About Campus

EuropeNow Campus is the teaching and learning corner of EuropeNow. Its goal is to bridge interdisciplinary research with pedagogy by highlighting how educators engage students with major research questions relating to Europe. It also gives instructors innovative pedagogical tools around critical topics by gathering educational materials and featuring educators’ reflections on their experiences in the classroom environment and beyond. Through its different content types, EuropeNow Campus seeks to promote a culture of sharing best practices and to encourage the creation of a pedagogical commons to become a go-to platform for teaching Europe.

While “Campus spotlights” focus on Council for European Studies member institutions, other Campus projects, courses, and people come out of any institution in the United States and Europe to serve as inspirations, models, or blueprints for educators of all stripes. EuropeNow Campus is especially interested in approaches that use the post-secondary classroom to make concrete contributions towards investigating pressing challenges that the world faces today–the global refugee crisis, climate change, and health  inequalities, to name a few.

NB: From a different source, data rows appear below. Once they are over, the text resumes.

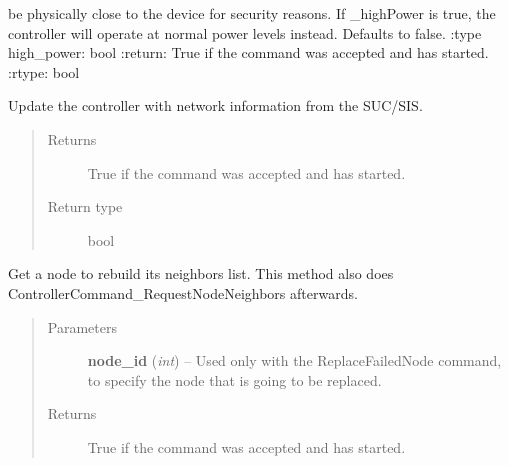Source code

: \documentclass[letterpaper,10pt,english]{sphinxmanual}
\begin{document}
\begin{fulllineitems}
\begin{fulllineitems}
\begin{quote}
\begin{description}
\end{description}\end{quote}

be physically close to the device for security reasons.  If \_highPower is true, the controller will
operate at normal power levels instead.  Defaults to false.
:type high\_power: bool
:return: True if the command was accepted and has started.
:rtype: bool

\end{fulllineitems}


\begin{fulllineitems}
\label{controller:openzwave.controller.ZWaveController.begin_command_request_network_update}
Update the controller with network information from the SUC/SIS.
\begin{quote}\begin{description}
\item[{Returns}] \leavevmode
True if the command was accepted and has started.

\item[{Return type}] \leavevmode
bool

\end{description}\end{quote}

\end{fulllineitems}


\begin{fulllineitems}
\label{controller:openzwave.controller.ZWaveController.begin_command_request_node_neigbhor_update}
Get a node to rebuild its neighbors list.
This method also does ControllerCommand\_RequestNodeNeighbors afterwards.
\begin{quote}\begin{description}
\item[{Parameters}] \leavevmode
\textbf{node\_id} (\emph{int}) -- Used only with the ReplaceFailedNode command, to specify the node that is going to be replaced.

\item[{Returns}] \leavevmode
True if the command was accepted and has started.


\end{description}
\end{quote}
\end{fulllineitems}
\end{fulllineitems}
\end{document}
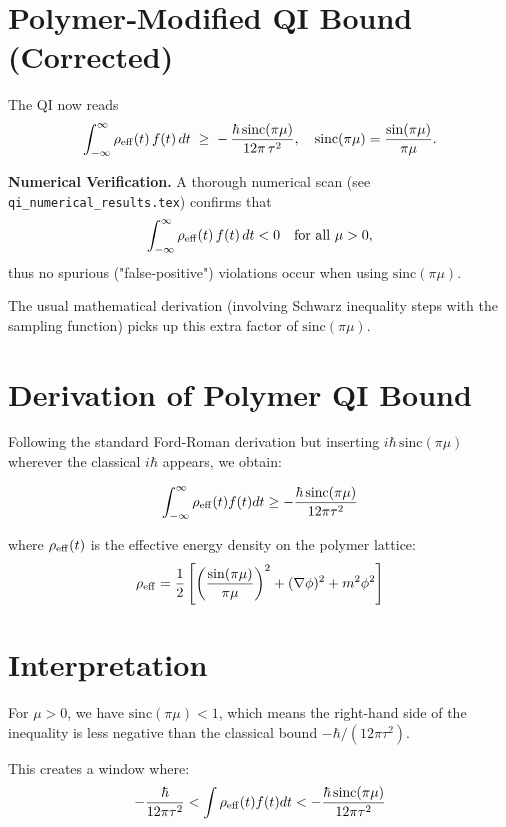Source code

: \documentclass[11pt]{article}
\begin{document}
\section{Polymer‐Modified QI Bound (Corrected)}
The QI now reads
\[
  \int_{-\infty}^{\infty} \rho_{\rm eff}(t)\,f(t)\,dt 
  \;\ge\; -\,\frac{\hbar\,\mathrm{sinc}(\pi\mu)}{12\pi\,\tau^2},
  \quad \mathrm{sinc}(\pi\mu)=\frac{\sin(\pi\mu)}{\pi\mu}.
\]

\medskip
\noindent\textbf{Numerical Verification.}
A thorough numerical scan (see \texttt{qi\_numerical\_results.tex}) confirms that 
\[
  \int_{-\infty}^{\infty}\rho_{\rm eff}(t)\,f(t)\,dt < 0 
  \quad\text{for all } \mu>0,
\]
thus no spurious ("false‐positive") violations occur when using $\mathrm{sinc}(\pi\mu)$.

The usual mathematical derivation (involving Schwarz inequality steps with the sampling function) picks up this extra factor of $\mathrm{sinc}(\pi\mu)$.

\section{Derivation of Polymer QI Bound}

Following the standard Ford-Roman derivation but inserting $i\hbar\,\mathrm{sinc}(\pi\mu)$ wherever the classical $i\hbar$ appears, we obtain:

\begin{equation}
\int_{-\infty}^{\infty} \rho_{\rm eff}(t) f(t) dt \geq -\frac{\hbar\,\mathrm{sinc}(\pi\mu)}{12\pi\tau^2}
\end{equation}

where $\rho_{\rm eff}(t)$ is the effective energy density on the polymer lattice:
\begin{equation}
\rho_{\rm eff} = \frac{1}{2}\left[\left(\frac{\sin(\pi\mu)}{\pi\mu}\right)^2 + (\nabla\phi)^2 + m^2\phi^2\right]
\end{equation}

\section{Interpretation}

For $\mu > 0$, we have $\mathrm{sinc}(\pi\mu) < 1$, which means the right-hand side of the inequality is less negative than the classical bound $-\hbar/(12\pi\tau^2)$.

This creates a window where:
\begin{equation}
-\frac{\hbar}{12\pi\tau^2} < \int \rho_{\rm eff}(t) f(t) dt < -\frac{\hbar\,\mathrm{sinc}(\pi\mu)}{12\pi\tau^2}
\end{equation}
\end{document}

Colleges and universities play a key role in confronting these pressing issues, not just through research, but by helping students learn how to engage critically and responsibly with the world around them. Profiles featured here dig into the crux of how educators have successfully implemented new strategies for pedagogical endeavors at their institutions and yielded concrete outcomes. In addition to highlighting these undertakings, EuropeNow Campus regularly publishes syllabi and reading lists connecting to EuropeNow topics, suggests how EuropeNow content can constitute a useful resource in educational settings, and conducts interviews with students and educators who contribute to narrowing the gap between classroom learning and real-world impact. Campus not only aims at supporting curriculum development but also at changing the student-teacher relationship, in effect blurring the lines between consumers and producers of knowledge, while also linking classrooms and campuses across space and national boundaries.